[Records contained in a dataset]
• • • • •

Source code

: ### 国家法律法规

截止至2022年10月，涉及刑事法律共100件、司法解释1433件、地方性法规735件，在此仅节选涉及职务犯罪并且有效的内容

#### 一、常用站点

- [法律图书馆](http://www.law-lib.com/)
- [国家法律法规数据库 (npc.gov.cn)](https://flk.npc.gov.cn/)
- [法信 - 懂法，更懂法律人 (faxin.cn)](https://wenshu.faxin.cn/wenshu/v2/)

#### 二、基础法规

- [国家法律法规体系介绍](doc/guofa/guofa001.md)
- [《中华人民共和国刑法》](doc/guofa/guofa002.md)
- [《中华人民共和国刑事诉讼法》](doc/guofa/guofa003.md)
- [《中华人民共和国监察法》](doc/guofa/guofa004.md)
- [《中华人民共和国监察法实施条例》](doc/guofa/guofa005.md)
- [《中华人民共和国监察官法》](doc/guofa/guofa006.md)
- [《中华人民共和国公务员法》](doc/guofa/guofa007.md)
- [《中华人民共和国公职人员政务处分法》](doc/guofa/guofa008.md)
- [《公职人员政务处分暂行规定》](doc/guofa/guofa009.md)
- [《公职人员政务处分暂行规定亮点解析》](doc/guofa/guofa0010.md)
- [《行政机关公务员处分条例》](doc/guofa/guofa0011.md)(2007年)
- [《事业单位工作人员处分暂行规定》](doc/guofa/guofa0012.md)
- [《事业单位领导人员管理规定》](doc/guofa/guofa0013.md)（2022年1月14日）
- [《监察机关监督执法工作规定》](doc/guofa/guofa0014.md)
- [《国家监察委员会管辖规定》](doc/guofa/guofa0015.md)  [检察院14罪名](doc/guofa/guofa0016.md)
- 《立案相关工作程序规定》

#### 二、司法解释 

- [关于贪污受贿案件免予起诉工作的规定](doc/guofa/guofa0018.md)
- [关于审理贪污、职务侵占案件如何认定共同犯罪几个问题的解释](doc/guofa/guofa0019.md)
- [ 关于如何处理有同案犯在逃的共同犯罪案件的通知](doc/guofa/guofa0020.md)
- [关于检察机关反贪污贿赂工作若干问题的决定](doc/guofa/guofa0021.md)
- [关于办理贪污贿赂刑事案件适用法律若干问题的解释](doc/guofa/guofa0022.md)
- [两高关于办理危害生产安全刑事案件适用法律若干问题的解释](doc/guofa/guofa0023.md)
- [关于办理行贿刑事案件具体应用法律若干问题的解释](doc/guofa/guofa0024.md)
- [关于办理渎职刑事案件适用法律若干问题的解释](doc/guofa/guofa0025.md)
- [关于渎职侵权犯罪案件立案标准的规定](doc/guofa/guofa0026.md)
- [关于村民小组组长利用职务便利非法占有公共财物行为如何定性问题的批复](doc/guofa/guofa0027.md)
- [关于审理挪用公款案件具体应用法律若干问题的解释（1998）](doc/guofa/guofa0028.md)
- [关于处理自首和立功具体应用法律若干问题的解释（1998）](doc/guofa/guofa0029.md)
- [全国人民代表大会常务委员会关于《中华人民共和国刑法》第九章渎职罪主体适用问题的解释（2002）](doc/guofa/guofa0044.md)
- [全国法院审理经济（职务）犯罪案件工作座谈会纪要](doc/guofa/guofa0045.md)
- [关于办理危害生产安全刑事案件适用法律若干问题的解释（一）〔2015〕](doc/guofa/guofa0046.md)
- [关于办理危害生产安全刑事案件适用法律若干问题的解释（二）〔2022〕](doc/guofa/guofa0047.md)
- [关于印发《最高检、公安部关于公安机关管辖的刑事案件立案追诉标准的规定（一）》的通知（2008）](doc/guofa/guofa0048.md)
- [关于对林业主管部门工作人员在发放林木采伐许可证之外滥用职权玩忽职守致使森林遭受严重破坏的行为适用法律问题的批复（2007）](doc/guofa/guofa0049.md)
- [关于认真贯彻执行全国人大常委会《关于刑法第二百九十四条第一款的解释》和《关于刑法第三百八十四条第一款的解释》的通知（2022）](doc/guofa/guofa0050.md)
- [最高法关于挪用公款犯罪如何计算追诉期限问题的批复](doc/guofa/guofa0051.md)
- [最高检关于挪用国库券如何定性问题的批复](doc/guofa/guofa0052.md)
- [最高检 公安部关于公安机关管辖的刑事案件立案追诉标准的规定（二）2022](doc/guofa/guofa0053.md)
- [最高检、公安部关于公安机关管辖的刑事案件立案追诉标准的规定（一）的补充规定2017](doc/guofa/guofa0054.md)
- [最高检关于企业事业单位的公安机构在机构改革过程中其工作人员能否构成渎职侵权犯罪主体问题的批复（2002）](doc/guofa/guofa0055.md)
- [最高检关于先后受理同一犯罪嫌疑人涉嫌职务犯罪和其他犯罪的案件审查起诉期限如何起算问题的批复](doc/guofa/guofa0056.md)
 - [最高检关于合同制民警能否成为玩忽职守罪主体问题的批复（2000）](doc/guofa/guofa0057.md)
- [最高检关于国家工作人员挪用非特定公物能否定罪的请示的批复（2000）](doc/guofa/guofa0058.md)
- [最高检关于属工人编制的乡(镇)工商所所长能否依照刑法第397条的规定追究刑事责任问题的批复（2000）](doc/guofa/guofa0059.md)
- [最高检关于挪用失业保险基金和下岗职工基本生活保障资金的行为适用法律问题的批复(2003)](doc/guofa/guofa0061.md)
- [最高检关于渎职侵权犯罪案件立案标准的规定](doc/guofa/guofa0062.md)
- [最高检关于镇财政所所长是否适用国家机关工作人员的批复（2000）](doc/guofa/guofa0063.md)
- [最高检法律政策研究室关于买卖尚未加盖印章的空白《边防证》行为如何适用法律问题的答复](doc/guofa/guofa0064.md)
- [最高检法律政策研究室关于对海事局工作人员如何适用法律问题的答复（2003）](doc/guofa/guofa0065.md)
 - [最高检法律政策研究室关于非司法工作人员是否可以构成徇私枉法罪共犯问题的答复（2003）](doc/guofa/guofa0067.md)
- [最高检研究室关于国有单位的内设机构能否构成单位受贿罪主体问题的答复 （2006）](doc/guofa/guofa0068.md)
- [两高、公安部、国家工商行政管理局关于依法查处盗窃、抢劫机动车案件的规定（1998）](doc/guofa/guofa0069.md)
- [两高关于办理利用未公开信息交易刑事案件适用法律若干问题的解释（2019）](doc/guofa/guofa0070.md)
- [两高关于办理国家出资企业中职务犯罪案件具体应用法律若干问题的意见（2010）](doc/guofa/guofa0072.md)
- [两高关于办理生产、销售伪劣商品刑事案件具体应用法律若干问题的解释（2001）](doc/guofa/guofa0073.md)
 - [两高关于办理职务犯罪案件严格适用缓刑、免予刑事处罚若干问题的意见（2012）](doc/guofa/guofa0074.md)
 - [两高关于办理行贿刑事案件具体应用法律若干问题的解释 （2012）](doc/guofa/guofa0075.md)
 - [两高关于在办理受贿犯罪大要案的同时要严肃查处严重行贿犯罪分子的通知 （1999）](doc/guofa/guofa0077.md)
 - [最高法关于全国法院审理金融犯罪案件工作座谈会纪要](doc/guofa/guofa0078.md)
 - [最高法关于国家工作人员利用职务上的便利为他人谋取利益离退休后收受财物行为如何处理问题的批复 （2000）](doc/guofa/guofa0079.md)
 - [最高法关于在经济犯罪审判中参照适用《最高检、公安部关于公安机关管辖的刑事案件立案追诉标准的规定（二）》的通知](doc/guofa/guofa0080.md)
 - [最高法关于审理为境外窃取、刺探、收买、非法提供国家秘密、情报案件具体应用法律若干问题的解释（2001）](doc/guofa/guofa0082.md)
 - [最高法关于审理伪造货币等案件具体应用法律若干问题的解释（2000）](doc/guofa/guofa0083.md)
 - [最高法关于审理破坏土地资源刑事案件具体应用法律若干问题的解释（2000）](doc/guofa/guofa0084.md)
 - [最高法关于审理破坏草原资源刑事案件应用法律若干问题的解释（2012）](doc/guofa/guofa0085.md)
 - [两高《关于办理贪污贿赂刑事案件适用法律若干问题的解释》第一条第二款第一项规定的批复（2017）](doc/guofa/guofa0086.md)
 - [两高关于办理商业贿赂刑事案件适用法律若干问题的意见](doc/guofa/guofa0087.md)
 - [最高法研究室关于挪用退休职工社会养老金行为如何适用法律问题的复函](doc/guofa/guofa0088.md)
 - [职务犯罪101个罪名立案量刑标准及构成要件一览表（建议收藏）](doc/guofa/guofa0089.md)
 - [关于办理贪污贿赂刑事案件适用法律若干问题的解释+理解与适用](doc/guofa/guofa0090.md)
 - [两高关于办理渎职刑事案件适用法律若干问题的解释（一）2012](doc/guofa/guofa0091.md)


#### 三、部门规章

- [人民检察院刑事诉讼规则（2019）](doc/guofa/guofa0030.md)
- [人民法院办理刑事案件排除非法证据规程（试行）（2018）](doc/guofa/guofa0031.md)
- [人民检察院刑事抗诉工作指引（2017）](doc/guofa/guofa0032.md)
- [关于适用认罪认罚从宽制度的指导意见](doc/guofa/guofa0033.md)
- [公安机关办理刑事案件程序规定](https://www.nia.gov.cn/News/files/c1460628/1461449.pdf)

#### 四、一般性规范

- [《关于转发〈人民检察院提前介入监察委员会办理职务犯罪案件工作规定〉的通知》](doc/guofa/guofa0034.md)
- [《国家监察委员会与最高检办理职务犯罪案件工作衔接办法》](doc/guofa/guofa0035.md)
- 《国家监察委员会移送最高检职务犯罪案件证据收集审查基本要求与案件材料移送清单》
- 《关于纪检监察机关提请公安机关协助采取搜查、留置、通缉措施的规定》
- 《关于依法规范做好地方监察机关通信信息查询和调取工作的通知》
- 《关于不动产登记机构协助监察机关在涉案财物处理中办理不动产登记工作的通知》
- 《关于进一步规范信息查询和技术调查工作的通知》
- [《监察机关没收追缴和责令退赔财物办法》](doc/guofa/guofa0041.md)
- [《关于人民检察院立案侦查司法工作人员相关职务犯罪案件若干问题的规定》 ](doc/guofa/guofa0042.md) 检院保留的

• • • • •

What you will do:
In the entries above, restate word for word the lines between the one holding "- [最高法关于审理伪造货币" and the one holding "- [人民检察院刑事抗诉工作", inclusive, and nothing besides.

Solution for this task:
 - [最高法关于审理伪造货币等案件具体应用法律若干问题的解释（2000）](doc/guofa/guofa0083.md)
 - [最高法关于审理破坏土地资源刑事案件具体应用法律若干问题的解释（2000）](doc/guofa/guofa0084.md)
 - [最高法关于审理破坏草原资源刑事案件应用法律若干问题的解释（2012）](doc/guofa/guofa0085.md)
 - [两高《关于办理贪污贿赂刑事案件适用法律若干问题的解释》第一条第二款第一项规定的批复（2017）](doc/guofa/guofa0086.md)
 - [两高关于办理商业贿赂刑事案件适用法律若干问题的意见](doc/guofa/guofa0087.md)
 - [最高法研究室关于挪用退休职工社会养老金行为如何适用法律问题的复函](doc/guofa/guofa0088.md)
 - [职务犯罪101个罪名立案量刑标准及构成要件一览表（建议收藏）](doc/guofa/guofa0089.md)
 - [关于办理贪污贿赂刑事案件适用法律若干问题的解释+理解与适用](doc/guofa/guofa0090.md)
 - [两高关于办理渎职刑事案件适用法律若干问题的解释（一）2012](doc/guofa/guofa0091.md)


#### 三、部门规章

- [人民检察院刑事诉讼规则（2019）](doc/guofa/guofa0030.md)
- [人民法院办理刑事案件排除非法证据规程（试行）（2018）](doc/guofa/guofa0031.md)
- [人民检察院刑事抗诉工作指引（2017）](doc/guofa/guofa0032.md)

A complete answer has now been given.